──────── SOURCE DATA

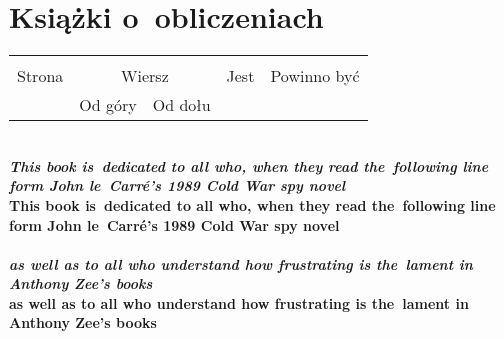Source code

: \documentclass[a4paper,11pt]{article}
\begin{document}
\vspace{\spaceTwo}










\section{Książki o~obliczeniach}

\vspace{\spaceTwo}






\begin{center}

  \begin{tabular}{|c|c|c|c|c|}
    \hline
    & \multicolumn{2}{c|}{} & & \\
    Strona & \multicolumn{2}{c|}{Wiersz} & Jest
                              & Powinno być \\ \cline{2-3}
    & Od góry & Od dołu & & \\
    \hline
    \hline
  \end{tabular}

\end{center}


\noindent
{} \\
\Jest  \textbf{\textit{This book is~dedicated to all who, when they read
    the~following line form John le~Carr\'{e}'s 1989 Cold War spy
    novel}} \\
\Powin \textbf{This book is~dedicated to all who, when they read
  the~following line form John le~Carr\'{e}'s 1989 Cold War spy
  novel} \\
 \\
\Jest  \textbf{\textit{as well as to all who understand how frustrating is
    the~lament in Anthony Zee's books}} \\
\Powin \textbf{as well as to all who understand how frustrating is
  the~lament in Anthony Zee's books} \\
\end{document}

────────────────

Where a line of the material above holds the string "John", copy that line.

RESPONSE AREA:
    the~following line form John le~Carr\'{e}'s 1989 Cold War spy
  the~following line form John le~Carr\'{e}'s 1989 Cold War spy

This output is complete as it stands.